A quand remonte votre rencontre avec l’œuvre de Kader Benchamma ?

En 2005, Jean-François Sanz me montre un carnet de dessins de Kader Benchamma, une autoédition qui m’a tout de suite émerveillée. C’était au moment où nous voulions monter une exposition collective sur le dessin. Nous l’avons donc invité. Il a réalisé alors un magnifique wall-drawing sur les colonnes et le plafond et a pris beaucoup de risques. Ensuite, je n’ai jamais cessé d’être éblouie par la richesse de son imaginaire. On a publié des petits cahiers, un livre, réalisé des T-Shirts ensemble. Je le trouve très doué, sensible. Il a de l’humour et en même temps son travail est très grave. Il nous emmène dans son monde. Il doit venir au printemps faire un wall-drawing dans ma maison à Louveciennes, une vieille maison que j’adore. Kader Benchamma a beaucoup de classe. On le sent à fleur de peau comme ses dessins.

Kader Benchamma m’a dit qu’il réalisait une sculpture pour leMathaf Arab Museum of Modern Art. Que pensez-vous de ce passage du dessin à la sculpture ?

Kader Benchamma est très attiré par les volumes dans ses dessins. Il a déjà fait une sculpture dont j’ai fait l’acquisition.
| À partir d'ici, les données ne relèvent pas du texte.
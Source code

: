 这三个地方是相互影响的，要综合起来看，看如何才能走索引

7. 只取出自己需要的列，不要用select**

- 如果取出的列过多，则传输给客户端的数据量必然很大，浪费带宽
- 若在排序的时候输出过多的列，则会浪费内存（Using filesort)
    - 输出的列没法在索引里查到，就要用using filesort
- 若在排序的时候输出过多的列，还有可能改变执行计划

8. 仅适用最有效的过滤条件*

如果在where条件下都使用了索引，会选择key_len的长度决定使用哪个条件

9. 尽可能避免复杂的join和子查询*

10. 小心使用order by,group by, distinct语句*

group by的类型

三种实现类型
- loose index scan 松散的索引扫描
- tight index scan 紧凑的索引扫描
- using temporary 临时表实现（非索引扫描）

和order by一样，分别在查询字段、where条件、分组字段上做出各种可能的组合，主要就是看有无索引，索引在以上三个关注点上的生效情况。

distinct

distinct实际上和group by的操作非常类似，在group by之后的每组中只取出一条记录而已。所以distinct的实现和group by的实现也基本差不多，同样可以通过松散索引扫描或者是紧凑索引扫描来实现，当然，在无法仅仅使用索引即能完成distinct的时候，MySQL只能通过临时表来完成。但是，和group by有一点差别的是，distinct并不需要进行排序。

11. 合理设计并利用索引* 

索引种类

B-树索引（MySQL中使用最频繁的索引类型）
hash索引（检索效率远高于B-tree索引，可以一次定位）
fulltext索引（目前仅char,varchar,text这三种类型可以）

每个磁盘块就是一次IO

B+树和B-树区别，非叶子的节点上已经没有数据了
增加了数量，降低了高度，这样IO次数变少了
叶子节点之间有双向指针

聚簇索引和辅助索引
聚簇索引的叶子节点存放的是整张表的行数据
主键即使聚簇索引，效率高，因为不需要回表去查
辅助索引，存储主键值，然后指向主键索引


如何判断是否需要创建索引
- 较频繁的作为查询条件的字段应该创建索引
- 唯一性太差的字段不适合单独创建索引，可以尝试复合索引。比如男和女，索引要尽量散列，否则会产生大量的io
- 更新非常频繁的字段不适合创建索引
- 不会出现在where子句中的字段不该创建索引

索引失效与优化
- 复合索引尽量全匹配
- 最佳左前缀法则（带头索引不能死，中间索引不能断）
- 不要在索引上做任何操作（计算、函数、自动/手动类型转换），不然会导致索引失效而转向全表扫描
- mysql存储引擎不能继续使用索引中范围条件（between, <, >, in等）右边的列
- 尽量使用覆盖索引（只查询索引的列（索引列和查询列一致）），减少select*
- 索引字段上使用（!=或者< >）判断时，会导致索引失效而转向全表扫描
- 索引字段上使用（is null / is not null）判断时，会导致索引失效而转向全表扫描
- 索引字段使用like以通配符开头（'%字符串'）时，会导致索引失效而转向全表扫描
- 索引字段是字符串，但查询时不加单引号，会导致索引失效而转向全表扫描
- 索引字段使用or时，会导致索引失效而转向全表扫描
Son passage vers la 3D me paraît très naturel.

Quel sera le titre de son exposition à la Galerie du Jour en avril ?

Il n’y en a pas pour l’instant. Le catalogue devrait s’intituler Dark Matter [matière sombre]. Kader Benchamma s’intéresse beaucoup à l’astrophysique, aux théories sur la matière, aux trous noirs, tout ce qui peut faire basculer le réel dans une autre dimension. Son œuvre offre une dynamique proche du rêve. Elle nous transporte. Kader Benchamma essaie de représenter des choses qu’on a du mal à imaginer. Et sans esquisse. J’ai l’impression qu’il découvre son inconscient en même temps qu’il dessine.

On dit que le Maroc est votre deuxième pays. Quand y êtes- vous allée pour la première fois ?

J’ai commencé à aller au Maroc pour une société. On y faisait faire des vêtements, on les faisait teindre. Je trouve toujours des occasions pour y aller. Je n’ai pas de maison là-bas. Je préfère aller un peu partout. A la demande d’un architecte japonais, j’ai décoré les parties communes d’une grande tour d’Osaka entièrement à la marocaine. Au début je pensais qu’il refuserait. Pas du tout. Je suis alors allée à Marrakech choisir les carrelages, les fauteuils, les lampes… Je voulais que tout vienne du Maroc. J’ai fait aussi des T-shirts “Vive le Maroc”. C’est une culture qui me parle tellement, un très beau pays qui nourrit tous mes sens.

A quand remonte votre dernier voyage au Maroc ?

Récemment je suis allée à Tanger invitée par la princesse Lalla Hasna pour une manifestation sur l’écologie. Elle m’a demandé de parler de notre bateau, le Tara, qui fait le tour du monde en analysant le plancton dans divers endroits du globe, le premier stade de la chaîne alimentaire. Je suis aussi la marraine de la cinémathèque de Tanger. J’apporte un soutien financier à la structure qu’Yto Barrada a créée, certaine que des talents vont éclore de cette initiative. Par ailleurs, une collaboration est aussi à l’étude avec l’Institut français de Marrakech.

Le Maroc est-il une source d’inspiration pour vous ?

Je suis en train de monter un film, un journal vidéo sur le Maroc que j’aimerais présenter au Festival du cinéma de Rotterdam. La diversité du paysage marocain me fascine : Chaouen et son bleu qui remonte les ruelles et se mêle au plâtre, Ouarzazate, Essaouira, la Vallée des Roses et sa coulée verte. J’adore me promener dans la casbah de Tanger. L’artisanat, les savoir-faire m’émerveillent. Il y a une grande richesse de création au Maroc qu’il faut préserver absolument.

A quoi rêvez-vous aujourd’hui ?

Je pourrais vivre au Maroc dans une cabane. Je suis très contente qu’on fabrique nos jeans là-bas à Fès et Casablanca. Cela nous donne l’occasion d’y aller.

J’ai besoin de dire du bien du Maghreb en ce moment. Je me bats contre l’amalgame qu’on peut faire entre islam et islamisme. Comment peut-on banaliser des choses aussi violentes que le racisme ? Ici, rue Dieu à Paris, il y a vingt-quatre ethnies différentes. C’est ça la richesse de la maison, la « pollinisation du monde » dont parle mon ami Edouard Glissant. Voilà ce que j’aimerais défendre à tout prix aujourd’hui. Chaque jour est un cadeau, je vis dans l’instant. Là je suis déjà en 2012. Je suis obligée de me projeter dans l’avenir avec les collections. J’adore le futur. Je fais mon travail avec passion. La fondation agnès b. défend trois axes : l’artistique, l’humanitaire, l’écologique. J’aimerais ouvrir ma fondation en banlieue nord-parisienne. Les jeunes là-bas sont presque tous au chômage. Il faut faire quelque chose, partager les richesses, que le XXIe siècle soit un siècle de partage.